The episode "SDI-Aye-AYE!" features the first utterance of the word "Lemmiwinks", which Parker and the writers intended to be a parody of The Lord of the Rings. The word was later famously used in the South Park episode "The Death Camp of Tolerance". The show's first episode set a Comedy Central ratings record (at the time) for highest debut with over 2.9 million viewers tuning in; however, ratings dropped after this, with an average of 1.7 million viewers.

During the production of "Fare Thee Welfare", the series finale, producers knew the end was near as it would be very expensive. For example, for the episode "Eenie Meenie Miney Murder", Parker and Stone used a live bear, an animatronic bear, an actor in a bear suit, and a puppet bear, which ended up breaking their budget. Although the show received a fair amount of publicity and critical notice, according to Stone and Parker, the budget was too high, "about $1 million an episode."

==Cancellation==
Comedy Central officially axed the series in August 2001, as a cost-cutting move; Stone was quoted as saying "A super-expensive show on a small cable network...the economics of it were just not going to work." The series continued via reruns, considering it a creative and critical success. Parker believed the show would not have survived after the September 11 attacks anyway, and Stone agreed, saying the show would not "play well". There was talk of a spin-off feature film for the series entitled George W. Bush and the Secret of the Glass Tiger. The concept extended the series' bait and switch gag: it would have to do with a Chinese invasion foiled by the President. Parker and Stone intended to develop it during the summer of 2002.

===Retrospective===
Parker recalls That's My Bush! "a great time in our lives," and "the most fun we've had in our careers". That's My Bush! has had an effect on the structure of South Park: prior to 2001, each South Park episode was broken up into four acts. While producing That's My Bush!, Parker and Stone found the three-act structure provided a better story, and South Park continued to use it in subsequent years. Stone called the show one of the most pleasant experiences of his life.

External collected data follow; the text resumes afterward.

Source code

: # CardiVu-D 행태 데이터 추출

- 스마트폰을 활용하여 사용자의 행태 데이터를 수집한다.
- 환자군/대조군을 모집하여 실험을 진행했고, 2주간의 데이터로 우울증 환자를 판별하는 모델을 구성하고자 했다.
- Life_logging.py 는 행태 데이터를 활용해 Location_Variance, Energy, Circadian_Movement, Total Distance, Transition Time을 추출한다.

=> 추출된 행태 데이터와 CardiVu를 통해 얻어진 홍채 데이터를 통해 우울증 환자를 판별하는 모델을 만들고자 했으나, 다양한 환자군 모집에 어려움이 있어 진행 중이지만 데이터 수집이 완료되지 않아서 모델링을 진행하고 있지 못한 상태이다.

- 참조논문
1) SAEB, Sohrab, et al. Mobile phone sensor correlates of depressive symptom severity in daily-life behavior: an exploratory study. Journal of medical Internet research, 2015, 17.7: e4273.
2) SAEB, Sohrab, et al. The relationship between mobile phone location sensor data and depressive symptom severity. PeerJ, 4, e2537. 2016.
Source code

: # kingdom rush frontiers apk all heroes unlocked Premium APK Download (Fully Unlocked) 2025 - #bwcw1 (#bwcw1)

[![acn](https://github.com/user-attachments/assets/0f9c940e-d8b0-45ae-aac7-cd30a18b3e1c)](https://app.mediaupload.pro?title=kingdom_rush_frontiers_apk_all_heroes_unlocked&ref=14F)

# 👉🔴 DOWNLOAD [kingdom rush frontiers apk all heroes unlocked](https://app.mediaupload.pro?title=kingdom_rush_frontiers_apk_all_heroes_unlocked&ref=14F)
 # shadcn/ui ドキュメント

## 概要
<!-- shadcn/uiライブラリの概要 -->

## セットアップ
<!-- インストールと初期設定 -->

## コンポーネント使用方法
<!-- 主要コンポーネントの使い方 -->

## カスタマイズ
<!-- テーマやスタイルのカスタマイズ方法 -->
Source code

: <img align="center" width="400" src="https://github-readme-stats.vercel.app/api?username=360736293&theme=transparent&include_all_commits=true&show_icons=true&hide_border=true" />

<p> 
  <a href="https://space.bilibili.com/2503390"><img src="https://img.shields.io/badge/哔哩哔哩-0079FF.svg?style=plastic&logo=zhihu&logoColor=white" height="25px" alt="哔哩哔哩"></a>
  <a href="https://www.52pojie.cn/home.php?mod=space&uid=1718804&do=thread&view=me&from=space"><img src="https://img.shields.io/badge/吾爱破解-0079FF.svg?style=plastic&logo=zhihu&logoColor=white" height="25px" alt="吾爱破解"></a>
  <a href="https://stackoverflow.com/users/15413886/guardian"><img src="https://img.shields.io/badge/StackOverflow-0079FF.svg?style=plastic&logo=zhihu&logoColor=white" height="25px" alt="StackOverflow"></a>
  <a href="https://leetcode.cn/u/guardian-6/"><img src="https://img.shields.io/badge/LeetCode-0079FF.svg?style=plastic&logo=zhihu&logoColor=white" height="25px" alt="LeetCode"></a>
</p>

Bottoms went on to portray George W. Bush in two later films: in a comedic context in The Crocodile Hunter: Collision Course, and in a serious context in the television film DC 9/11: Time of Crisis.

==Episodes==

| No. | Title | Directed by | Written by | Original release date |
| 1 | "An Aborted Dinner Date" | Jeff Melman | Trey Parker | April 4, 2001 |
George tries to have a dinner with Laura and a publicity dinner at the same time. Political Issue: Pro-life and pro-choice rights. Sitcom Plot: Trying to attend two engagements at once.
| 2 | "A Poorly Executed Plan" | Jeff Melman | Trey Parker | April 11, 2001 |
George tries to impress his old frat buddies with an execution. Political Issue: The death penalty. Sitcom Plot: A visit from old friends prompts an elaborate ruse.
| 3 | "Eenie, Meenie, Miney, MURDER!" | Jeff Melman | Tony Barbieri & Trey Parker | April 18, 2001 |
George, going by the advice of a telephone psychic, believes he will be murdered by someone in the White House. Political Issue: Gun control laws. Sitcom Plot: One character mistakenly believes the other characters are plotting behind his back.
| 4 | "SDI–Aye-AYE!" | Jeff Melman | Tom Stern & Trey Parker | April 25, 2001 |
George tries to illegally hook up cable and accidentally shoots a laser into Austria. Political Issue: The Strategic Defense Initiative (SDI). Sitcom Plot: Trying to conceal a blunder that the character was warned against making.
| 5 | "The First Lady's Persqueeter" | Jeff Melman | Trey Parker & Amy Welsh | May 2, 2001 |
George tries to put Pun'kin, the Bush family cat to sleep, while Laura tries to improve her "downtown area" after mishearing George's conversation. Political Issue: Assisted suicide. Sitcom Plot: Mishearing a conversation leads to a wildly incorrect conclusion.
| 6 | "Mom 'E' D.E.A. Arrest" | Jeff Melman | Kyle McCulloch, Trey Parker & Matt Stone | May 9, 2001 |
Laura tries to impress George's mother Barbara by organizing the War on Drugs Arrest ceremony while George accidentally takes ecstasy. Political Issue: The war on drugs. Sitcom Plot: Trying to impress the mother-in-law.
| 7 | "Trapped in a Small Environment" | Jeff Melman | Trey Parker | May 16, 2001 |
Laura and George successfully set up Karl with one of Laura's friends, only to find out that he is married, while rioters outside protest oil drilling in Alaska. Political Issue: Oil drilling in Alaska. Sitcom Plot: Characters that do not get along must cooperate when they are trapped together; bottle episode.
| 8 | "Fare Thee Welfare" | Jeff Melman | Matt Prager & Trey Parker | May 23, 2001 |
Series finale. After losing an important peace treaty, George is removed from office by Dick Cheney and tries to find a new job. Political Issue: Presidential impeachment. Sitcom Plot: Being fired from a job. Also parodies the conventions of series finales and spin-offs.

==Home media==
A DVD set containing the entire series, plus commentaries by cast and crew, titled That's My Bush! The Definitive Collection, was released in North America on October 24, 2006.

==See also==

- Lil' Bush, animated series satirizing Bush, also on Comedy Central
- Cory in the House, a series where John D'Aquino plays the president.
- 1600 Penn
- The President Show, another Comedy Central sitcom focusing on the sitting U.S. president.
- Our Cartoon President, an animated satirical comedy series about President Donald Trump.
- Heil Honey I'm Home!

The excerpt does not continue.